Almost every CSE and IT student studies Cryptography & Network Security. They can define AES, draw the RSA key exchange, and recite the CIA triad — and then cannot generate a certificate, read a TLS handshake in Wireshark, or tell you why a firewall rule is not matching. The classroom stops at the equation; the job starts at the CLI. The RKR Cybersecurity & Network Defense Internship closes that gap by making you build, break and defend a real network: certificates you actually issue, firewalls you actually tune, and alerts you actually triage in a SIEM that is watching live traffic.
This is a defender's program, not a slideshow of attacks. You start from the threat landscape and the cyber kill chain, then work up the defensive stack the way a real security engineer does: applied cryptography and a working PKI (TLS, X.509, mutual auth), next-generation firewalls with macro- and micro-segmentation, IPsec and SSL VPNs for site-to-site and remote access, identity and access control with 802.1X/RADIUS and NAC, and a Zero Trust design that ties it together. Then you turn on detection — Suricata/Snort IDS/IPS feeding a Wazuh/ELK SIEM inside a Security Onion sensor — and finally run a full incident: detect, contain, investigate with DFIR technique, and write it up against India's DPDP Act 2023 breach-notification duties. You will use pfSense, Juniper SRX and iptables, Wireshark, Kali, OpenVPN/strongSwan and FreeRADIUS on a cloud lab you can open from a college laptop.

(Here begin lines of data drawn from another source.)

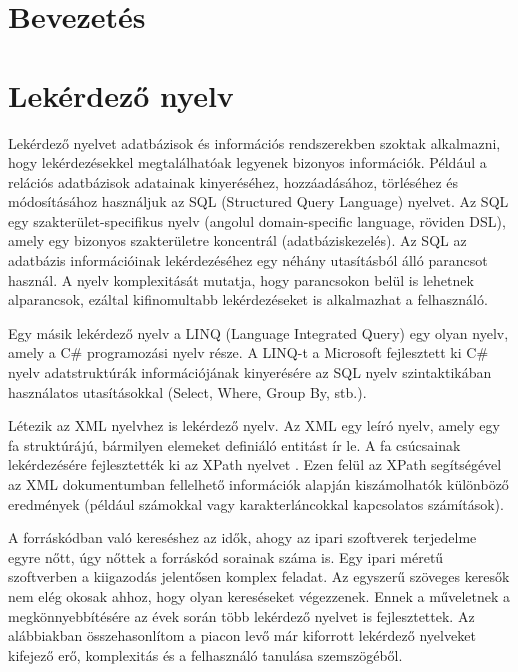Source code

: \documentclass[a4paper,12pt]{report}
\begin{document}
\chapter{Bevezetés}


\chapter{Lekérdező nyelv}
Lekérdező nyelvet adatbázisok és információs rendszerekben szoktak alkalmazni, hogy lekérdezésekkel megtalálhatóak legyenek bizonyos információk.  Például a relációs adatbázisok adatainak kinyeréséhez, hozzáadásához, törléséhez és módosításához használjuk az SQL (Structured Query Language) nyelvet. Az SQL egy szakterület-specifikus nyelv (angolul domain-specific language, röviden DSL), amely egy bizonyos szakterületre koncentrál (adatbáziskezelés). Az SQL az adatbázis információinak lekérdezéséhez egy néhány utasításból álló parancsot használ. A nyelv komplexitását mutatja, hogy parancsokon belül is lehetnek alparancsok, ezáltal kifinomultabb lekérdezéseket is alkalmazhat a felhasználó. 
\par Egy másik lekérdező nyelv a LINQ (Language Integrated Query) egy olyan nyelv, amely a C\# programozási nyelv része. A LINQ-t a Microsoft fejlesztett ki C\# nyelv adatstruktúrák információjának kinyerésére az SQL nyelv szintaktikában használatos utasításokkal (Select, Where, Group By, stb.).
\par Létezik az XML nyelvhez is lekérdező nyelv. Az XML egy leíró nyelv, amely egy fa struktúrájú, bármilyen elemeket definiáló entitást ír le. A fa csúcsainak lekérdezésére fejlesztették ki az XPath nyelvet \cite{xpath}. Ezen felül az XPath segítségével az XML dokumentumban fellelhető információk alapján kiszámolhatók különböző eredmények (például számokkal vagy karakterláncokkal kapcsolatos számítások).
\par A forráskódban való kereséshez az idők, ahogy az ipari szoftverek terjedelme egyre nőtt, úgy nőttek a forráskód sorainak száma is. Egy ipari méretű szoftverben a kiigazodás jelentősen komplex feladat. Az egyszerű szöveges keresők nem elég okosak ahhoz, hogy olyan kereséseket végezzenek. Ennek a műveletnek a megkönnyebbítésére az évek során több lekérdező nyelvet is fejlesztettek. Az alábbiakban összehasonlítom a piacon levő már kiforrott lekérdező nyelveket kifejező erő, komplexitás és a felhasználó tanulása szemszögéből.
\end{document}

The internship is built for the Indian academic calendar and the AICTE/NEP 2020 internship mandate. Take it as a 4-week winter sprint, an 8-week summer internship, or a 24-week final-semester capstone that maps to your project/internship credits. Every track ends the same way: a graded, defended capstone where you segment and defend a network and run an investigation, a portfolio of real configurations, packet captures and an incident report, an RKR completion certificate formatted for internal credit, and — for the strongest interns — a direct bridge into the RKR Certified Security Professional (RCSP) ladder and the hiring pipeline behind it.